[Rcpp-devel] CppBugs vs WinBugs

Watson, Samuel S.I.Watson at warwick.ac.uk
Mon Dec 19 19:14:57 CET 2011


I changed the options for cxxfunction() in R using:

 settings=getPlugin("RcppArmadillo")
 settings$env$PKG_CXXFLAGS=paste('-O2',settings$env$PKG_CXXFLAGS,sep=' ')
 radon.model <- cxxfunction(signature(GR="numeric", lev="numeric",basm="numeric",iterations="integer",burn="integer",adapt="adapt",thin="integer"), body=src, include=model, plugin="RcppArmadillo",verbose=F,settings=settings)

This didn’t make any difference at all. 

For the linear model example you provide the difference for me for winbugs vs cppbugs is 40s vs 10s which is a big difference.
I will test some more models and hopefully this model is just an anomaly for me.

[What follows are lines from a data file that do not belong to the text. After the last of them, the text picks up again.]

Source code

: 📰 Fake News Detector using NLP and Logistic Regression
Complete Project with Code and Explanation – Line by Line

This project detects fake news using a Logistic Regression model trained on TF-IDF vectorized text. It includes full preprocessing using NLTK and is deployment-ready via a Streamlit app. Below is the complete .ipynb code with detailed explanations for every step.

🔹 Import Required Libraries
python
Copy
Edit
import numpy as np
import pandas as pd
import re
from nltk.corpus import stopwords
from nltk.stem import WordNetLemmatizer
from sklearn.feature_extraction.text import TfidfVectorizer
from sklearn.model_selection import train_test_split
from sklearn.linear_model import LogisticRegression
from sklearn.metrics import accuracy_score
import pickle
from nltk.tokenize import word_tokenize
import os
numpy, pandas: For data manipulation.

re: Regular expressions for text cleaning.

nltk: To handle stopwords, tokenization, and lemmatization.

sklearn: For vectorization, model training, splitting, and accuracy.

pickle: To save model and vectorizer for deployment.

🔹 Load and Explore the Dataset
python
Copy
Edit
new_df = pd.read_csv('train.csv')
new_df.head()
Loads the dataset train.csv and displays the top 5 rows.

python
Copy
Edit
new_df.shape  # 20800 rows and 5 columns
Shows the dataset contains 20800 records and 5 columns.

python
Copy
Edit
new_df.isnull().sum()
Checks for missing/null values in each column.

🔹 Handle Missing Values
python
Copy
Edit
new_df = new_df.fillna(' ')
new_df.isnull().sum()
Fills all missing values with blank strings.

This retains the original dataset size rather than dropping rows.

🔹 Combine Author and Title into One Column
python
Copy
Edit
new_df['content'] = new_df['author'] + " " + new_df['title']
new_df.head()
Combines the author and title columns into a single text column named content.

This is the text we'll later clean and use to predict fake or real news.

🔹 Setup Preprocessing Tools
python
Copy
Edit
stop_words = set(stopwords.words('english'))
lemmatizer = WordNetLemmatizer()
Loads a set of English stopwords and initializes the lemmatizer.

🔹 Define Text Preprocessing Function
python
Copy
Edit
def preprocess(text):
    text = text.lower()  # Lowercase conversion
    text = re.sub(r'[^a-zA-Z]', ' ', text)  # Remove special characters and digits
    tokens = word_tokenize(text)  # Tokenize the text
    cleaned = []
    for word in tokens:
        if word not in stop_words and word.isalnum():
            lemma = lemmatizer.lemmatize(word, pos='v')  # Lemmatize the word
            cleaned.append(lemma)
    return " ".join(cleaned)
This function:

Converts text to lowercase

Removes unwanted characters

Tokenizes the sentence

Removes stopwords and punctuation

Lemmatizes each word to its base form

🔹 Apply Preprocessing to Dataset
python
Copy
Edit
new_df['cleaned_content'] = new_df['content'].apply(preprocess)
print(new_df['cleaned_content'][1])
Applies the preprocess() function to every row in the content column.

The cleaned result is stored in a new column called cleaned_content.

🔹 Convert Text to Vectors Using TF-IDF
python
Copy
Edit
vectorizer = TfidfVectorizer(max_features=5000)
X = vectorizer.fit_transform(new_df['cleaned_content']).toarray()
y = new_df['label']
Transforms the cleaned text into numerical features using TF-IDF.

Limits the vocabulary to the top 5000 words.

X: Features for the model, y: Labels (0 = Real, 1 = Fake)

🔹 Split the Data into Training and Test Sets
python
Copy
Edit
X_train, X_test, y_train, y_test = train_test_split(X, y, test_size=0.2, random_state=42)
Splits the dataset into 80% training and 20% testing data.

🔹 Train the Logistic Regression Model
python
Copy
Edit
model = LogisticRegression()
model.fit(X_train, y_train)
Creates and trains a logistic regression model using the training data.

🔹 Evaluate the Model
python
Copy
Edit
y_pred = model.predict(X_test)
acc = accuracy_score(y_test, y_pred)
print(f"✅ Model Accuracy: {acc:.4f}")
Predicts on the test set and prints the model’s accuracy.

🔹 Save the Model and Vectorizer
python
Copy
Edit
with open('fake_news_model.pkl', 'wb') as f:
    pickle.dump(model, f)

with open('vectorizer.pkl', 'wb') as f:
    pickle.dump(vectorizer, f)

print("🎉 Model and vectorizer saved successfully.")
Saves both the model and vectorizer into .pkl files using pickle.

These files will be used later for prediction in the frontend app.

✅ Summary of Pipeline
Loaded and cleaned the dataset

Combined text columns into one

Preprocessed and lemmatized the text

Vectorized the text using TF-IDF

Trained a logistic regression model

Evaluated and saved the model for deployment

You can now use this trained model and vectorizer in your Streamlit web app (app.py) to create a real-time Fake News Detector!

Thanks for a great package!

Sam

-----Original Message-----
From: Whit Armstrong [mailto:armstrong.whit at gmail.com] 
Sent: 19 December 2011 16:15
To: Watson, Samuel
Cc: rcpp-devel at r-forge.wu-wien.ac.at
Subject: Re: [Rcpp-devel] CppBugs vs WinBugs

Not sure.

You might have a look at what compiler options are used for the inline cpp function.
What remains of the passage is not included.